Intrusion Detection for Encrypted Flows Using Single Feature Based On Graph Integration Theory

To ensure the privacy and security of Internet of Things data, encrypted transmission of data has become a common approach. However, this has also introduced limitations for the detection of malicious network flows, often requiring reliance on only a few selected features for categorizing malicious flows. In this paper, we proposed a novel Graph Integration Theory and applied it to construct graphs based solely on packet length sequences, aiming to enhance the detection capability of single-feature-based methods, such as packet length sequences.

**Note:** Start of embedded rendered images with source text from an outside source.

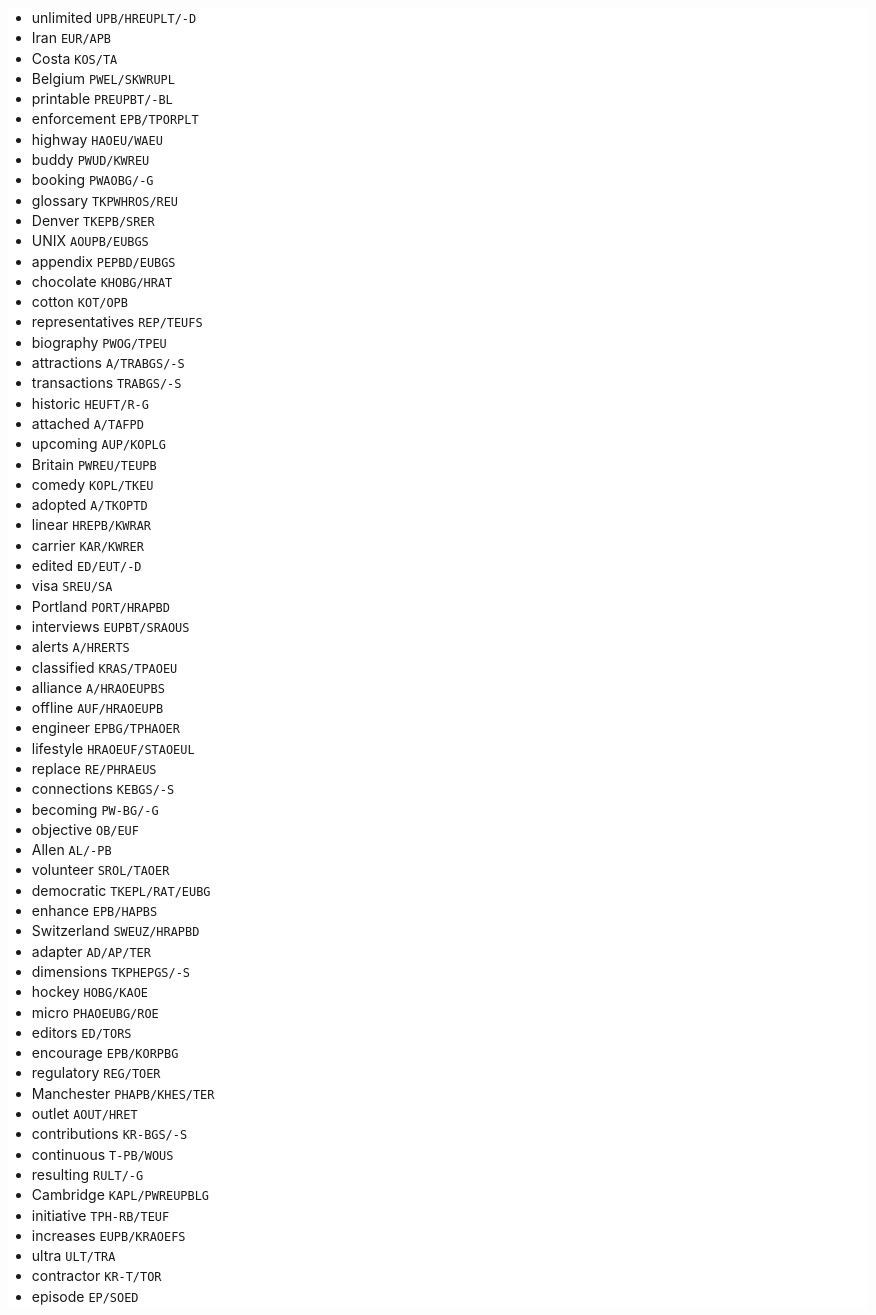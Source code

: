 * unlimited `UPB/HREUPLT/-D`
* Iran `EUR/APB`
* Costa `KOS/TA`
* Belgium `PWEL/SKWRUPL`
* printable `PREUPBT/-BL`
* enforcement `EPB/TPORPLT`
* highway `HAOEU/WAEU`
* buddy `PWUD/KWREU`
* booking `PWAOBG/-G`
* glossary `TKPWHROS/REU`
* Denver `TKEPB/SRER`
* UNIX `AOUPB/EUBGS`
* appendix `PEPBD/EUBGS`
* chocolate `KHOBG/HRAT`
* cotton `KOT/OPB`
* representatives `REP/TEUFS`
* biography `PWOG/TPEU`
* attractions `A/TRABGS/-S`
* transactions `TRABGS/-S`
* historic `HEUFT/R-G`
* attached `A/TAFPD`
* upcoming `AUP/KOPLG`
* Britain `PWREU/TEUPB`
* comedy `KOPL/TKEU`
* adopted `A/TKOPTD`
* linear `HREPB/KWRAR`
* carrier `KAR/KWRER`
* edited `ED/EUT/-D`
* visa `SREU/SA`
* Portland `PORT/HRAPBD`
* interviews `EUPBT/SRAOUS`
* alerts `A/HRERTS`
* classified `KRAS/TPAOEU`
* alliance `A/HRAOEUPBS`
* offline `AUF/HRAOEUPB`
* engineer `EPBG/TPHAOER`
* lifestyle `HRAOEUF/STAOEUL`
* replace `RE/PHRAEUS`
* connections `KEBGS/-S`
* becoming `PW-BG/-G`
* objective `OB/EUF`
* Allen `AL/-PB`
* volunteer `SROL/TAOER`
* democratic `TKEPL/RAT/EUBG`
* enhance `EPB/HAPBS`
* Switzerland `SWEUZ/HRAPBD`
* adapter `AD/AP/TER`
* dimensions `TKPHEPGS/-S`
* hockey `HOBG/KAOE`
* micro `PHAOEUBG/ROE`
* editors `ED/TORS`
* encourage `EPB/KORPBG`
* regulatory `REG/TOER`
* Manchester `PHAPB/KHES/TER`
* outlet `AOUT/HRET`
* contributions `KR-BGS/-S`
* continuous `T-PB/WOUS`
* resulting `RULT/-G`
* Cambridge `KAPL/PWREUPBLG`
* initiative `TPH-RB/TEUF`
* increases `EUPB/KRAOEFS`
* ultra `ULT/TRA`
* contractor `KR-T/TOR`
* episode `EP/SOED`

Our proposed approach not only demonstrated its applicability in binary and multi-class classification problems but also provided a detailed analysis of the underlying reasons for its effectiveness in detecting different types of attacks and in various classification networks. Additionally, we proposed the use of the Tree-Like structure to construct Traffic Interaction Graphs and verified that the Graph Integration Theory achieved excellent classification results in both the Tree-Like and Cross-Linked list structures. Specifically, the average detection accuracy achieved in the Tree-Like structure was 0.9842, while that in the Cross-Linked list structure was 0.9836. These results significantly outperformed those obtained using either original graph structure or packet length sequences alone for detection. In the ten-class classification problem, the proposed approach achieved a detection accuracy of 0.8557, which was much higher than the accuracy of 0.6252 obtained using only packet length sequences, as well as the accuracy of 0.6634 obtained using only the original graph structure.